When I stop the sync and restart it, I get the same errors. I have deleted the db and node.socket and started again, for the first little while the sync is fine, and then it will error.

any help would be really appreciated.

Version: 1.27.0
Linux: Ubuntu 18.04

I am having the same exact issue now. Same exact setup also, using Docker. I am thinking to find a new test relay server. Any ideas?

are there other testnet relays that can be used in the topology json file?

Ive tried other relays and get the same errors

Try to use IPs instead DNS name inside topology file

I am not sure if the relays are the issue. I just upgraded to 1.29, as I thought that was the issue, but after I cleaned DB and tried again and also got stuck at 99%. I am guessing if the relays were bad, I would not get to 1%. So it seems something else is causing me to stop at 99%. I see this issue has happened to a few people, but I am not sure at this time. Are there any cli commands that i can run to check on the health of the node other than liveview? In closing, this seems to have something to do with the Alonso fork.

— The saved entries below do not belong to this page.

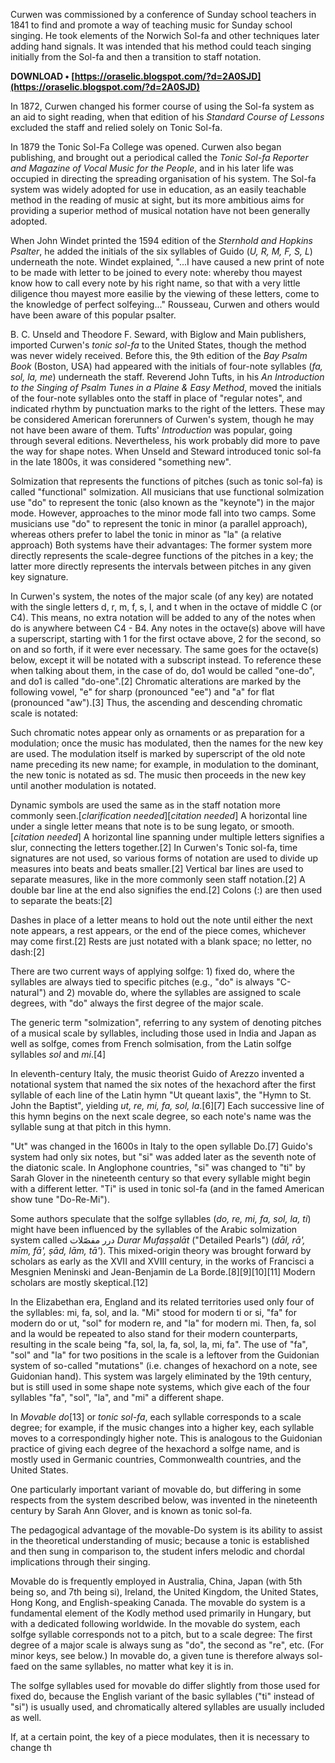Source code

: 
 
Curwen was commissioned by a conference of Sunday school teachers in 1841 to find and promote a way of teaching music for Sunday school singing. He took elements of the Norwich Sol-fa and other techniques later adding hand signals. It was intended that his method could teach singing initially from the Sol-fa and then a transition to staff notation.
 
**DOWNLOAD • [https://oraselic.blogspot.com/?d=2A0SJD](https://oraselic.blogspot.com/?d=2A0SJD)**


 
In 1872, Curwen changed his former course of using the Sol-fa system as an aid to sight reading, when that edition of his *Standard Course of Lessons* excluded the staff and relied solely on Tonic Sol-fa.
 
In 1879 the Tonic Sol-Fa College was opened. Curwen also began publishing, and brought out a periodical called the *Tonic Sol-fa Reporter and Magazine of Vocal Music for the People*, and in his later life was occupied in directing the spreading organisation of his system. The Sol-fa system was widely adopted for use in education, as an easily teachable method in the reading of music at sight, but its more ambitious aims for providing a superior method of musical notation have not been generally adopted.
 
When John Windet printed the 1594 edition of the *Sternhold and Hopkins Psalter*, he added the initials of the six syllables of Guido (*U, R, M, F, S, L*) underneath the note. Windet explained, "...I have caused a new print of note to be made with letter to be joined to every note: whereby thou mayest know how to call every note by his right name, so that with a very little diligence thou mayest more easilie by the viewing of these letters, come to the knowledge of perfect solfeying..." Rousseau, Curwen and others would have been aware of this popular psalter.
 
B. C. Unseld and Theodore F. Seward, with Biglow and Main publishers, imported Curwen's *tonic sol-fa* to the United States, though the method was never widely received. Before this, the 9th edition of the *Bay Psalm Book* (Boston, USA) had appeared with the initials of four-note syllables (*fa, sol, la, me*) underneath the staff. Reverend John Tufts, in his *An Introduction to the Singing of Psalm Tunes in a Plaine & Easy Method*, moved the initials of the four-note syllables onto the staff in place of "regular notes", and indicated rhythm by punctuation marks to the right of the letters. These may be considered American forerunners of Curwen's system, though he may not have been aware of them. Tufts' *Introduction* was popular, going through several editions. Nevertheless, his work probably did more to pave the way for shape notes. When Unseld and Steward introduced tonic sol-fa in the late 1800s, it was considered "something new".
 
Solmization that represents the functions of pitches (such as tonic sol-fa) is called "functional" solmization. All musicians that use functional solmization use "do" to represent the tonic (also known as the "keynote") in the major mode. However, approaches to the minor mode fall into two camps. Some musicians use "do" to represent the tonic in minor (a parallel approach), whereas others prefer to label the tonic in minor as "la" (a relative approach) Both systems have their advantages: The former system more directly represents the scale-degree functions of the pitches in a key; the latter more directly represents the intervals between pitches in any given key signature.
 
In Curwen's system, the notes of the major scale (of any key) are notated with the single letters d, r, m, f, s, l, and t when in the octave of middle C (or C4). This means, no extra notation will be added to any of the notes when do is anywhere between C4 - B4. Any notes in the octave(s) above will have a superscript, starting with 1 for the first octave above, 2 for the second, so on and so forth, if it were ever necessary. The same goes for the octave(s) below, except it will be notated with a subscript instead. To reference these when talking about them, in the case of do, do1 would be called "one-do", and do1 is called "do-one".[2] Chromatic alterations are marked by the following vowel, "e" for sharp (pronounced "ee") and "a" for flat (pronounced "aw").[3] Thus, the ascending and descending chromatic scale is notated:
 
Such chromatic notes appear only as ornaments or as preparation for a modulation; once the music has modulated, then the names for the new key are used. The modulation itself is marked by superscript of the old note name preceding its new name; for example, in modulation to the dominant, the new tonic is notated as sd. The music then proceeds in the new key until another modulation is notated.
 
Dynamic symbols are used the same as in the staff notation more commonly seen.[*clarification needed*][*citation needed*] A horizontal line under a single letter means that note is to be sung legato, or smooth.[*citation needed*] A horizontal line spanning under multiple letters signifies a slur, connecting the letters together.[2] In Curwen's Tonic sol-fa, time signatures are not used, so various forms of notation are used to divide up measures into beats and beats smaller.[2] Vertical bar lines are used to separate measures, like in the more commonly seen staff notation.[2] A double bar line at the end also signifies the end.[2] Colons (:) are then used to separate the beats:[2]

Dashes in place of a letter means to hold out the note until either the next note appears, a rest appears, or the end of the piece comes, whichever may come first.[2] Rests are just notated with a blank space; no letter, no dash:[2]
 
There are two current ways of applying solfge: 1) fixed do, where the syllables are always tied to specific pitches (e.g., "do" is always "C-natural") and 2) movable do, where the syllables are assigned to scale degrees, with "do" always the first degree of the major scale.
 
The generic term "solmization", referring to any system of denoting pitches of a musical scale by syllables, including those used in India and Japan as well as solfge, comes from French solmisation, from the Latin solfge syllables *sol* and *mi*.[4]
 
In eleventh-century Italy, the music theorist Guido of Arezzo invented a notational system that named the six notes of the hexachord after the first syllable of each line of the Latin hymn "Ut queant laxis", the "Hymn to St. John the Baptist", yielding *ut, re, mi, fa, sol, la*.[6][7] Each successive line of this hymn begins on the next scale degree, so each note's name was the syllable sung at that pitch in this hymn.
 
"Ut" was changed in the 1600s in Italy to the open syllable Do.[7] Guido's system had only six notes, but "si" was added later as the seventh note of the diatonic scale. In Anglophone countries, "si" was changed to "ti" by Sarah Glover in the nineteenth century so that every syllable might begin with a different letter. "Ti" is used in tonic sol-fa (and in the famed American show tune "Do-Re-Mi").
 
Some authors speculate that the solfge syllables (*do, re, mi, fa, sol, la, ti*) might have been influenced by the syllables of the Arabic solmization system called درر مفصّلات *Durar Mufaṣṣalāt* ("Detailed Pearls") (*dāl, rā', mīm, fā', ṣād, lām, tā'*). This mixed-origin theory was brought forward by scholars as early as the XVII and XVIII century, in the works of Francisci a Mesgnien Meninski and Jean-Benjamin de La Borde.[8][9][10][11] Modern scholars are mostly skeptical.[12]
 
In the Elizabethan era, England and its related territories used only four of the syllables: mi, fa, sol, and la. "Mi" stood for modern ti or si, "fa" for modern do or ut, "sol" for modern re, and "la" for modern mi. Then, fa, sol and la would be repeated to also stand for their modern counterparts, resulting in the scale being "fa, sol, la, fa, sol, la, mi, fa". The use of "fa", "sol" and "la" for two positions in the scale is a leftover from the Guidonian system of so-called "mutations" (i.e. changes of hexachord on a note, see Guidonian hand). This system was largely eliminated by the 19th century, but is still used in some shape note systems, which give each of the four syllables "fa", "sol", "la", and "mi" a different shape.
 
In *Movable do*[13] or *tonic sol-fa*, each syllable corresponds to a scale degree; for example, if the music changes into a higher key, each syllable moves to a correspondingly higher note. This is analogous to the Guidonian practice of giving each degree of the hexachord a solfge name, and is mostly used in Germanic countries, Commonwealth countries, and the United States.
 
One particularly important variant of movable do, but differing in some respects from the system described below, was invented in the nineteenth century by Sarah Ann Glover, and is known as tonic sol-fa.
 
The pedagogical advantage of the movable-Do system is its ability to assist in the theoretical understanding of music; because a tonic is established and then sung in comparison to, the student infers melodic and chordal implications through their singing.
 
Movable do is frequently employed in Australia, China, Japan (with 5th being so, and 7th being si), Ireland, the United Kingdom, the United States, Hong Kong, and English-speaking Canada. The movable do system is a fundamental element of the Kodly method used primarily in Hungary, but with a dedicated following worldwide. In the movable do system, each solfge syllable corresponds not to a pitch, but to a scale degree: The first degree of a major scale is always sung as "do", the second as "re", etc. (For minor keys, see below.) In movable do, a given tune is therefore always sol-faed on the same syllables, no matter what key it is in.
 
The solfge syllables used for movable do differ slightly from those used for fixed do, because the English variant of the basic syllables ("ti" instead of "si") is usually used, and chromatically altered syllables are usually included as well.
 
If, at a certain point, the key of a piece modulates, then it is necessary to change th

journalctl -e -f -u cardano-node and check for errors

There are no errors showing in logs

I have rebuilt the node from scratch but this time in CentOS 8, currently syncing the ledger, will update if that works. Starting to think this is just related to the Alonzo update on testnet

I am going at this also, re-reading the docs and checking my scripts

also I am using Docker on windows, so I dont have journalctl, I just keep getting this message after I get synced at 99%.

ErrorPolicySuspendConsumer (Just (ConnectionExceptionTrace (SubscriberError {seType = SubscriberParallelConnectionCancelled, seMessage = "Parallel connection cancelled", seStack = []}))) 1s
ErrorPolicySuspendConsumer (Just (ConnectionExceptionTrace (SubscriberError {seType = SubscriberParallelConnectionCancelled, seMessage = "Parallel connection cancelled", seStack = []}))) 1s
ErrorPolicySuspendConsumer (Just (ConnectionExceptionTrace (SubscriberError {seType = SubscriberParallelConnectionCancelled, seMessage = "Parallel connection cancelled", seStack = []}))) 1s
ErrorPolicySuspendConsumer (Just (ConnectionExceptionTrace (SubscriberError {seType = SubscriberParallelConnectionCancelled, seMessage = "Parallel connection cancelled", seStack = []}))) 1s
ErrorPolicySuspendConsumer (Just (ConnectionExceptionTrace (SubscriberError {seType = SubscriberParallelConnectionCancelled, seMessage = "Parallel connection cancelled", seStack = []}))) 1s

I have updated to 1.29, got latest configs including Alonzo, cleaned DB and started fresh multiple times

Magically all is good in the world and I am synced again!

My mainnet node works fine - no issue with the sync.
I’m now trying the testnet config again - hopefully it has just started working like yours as well!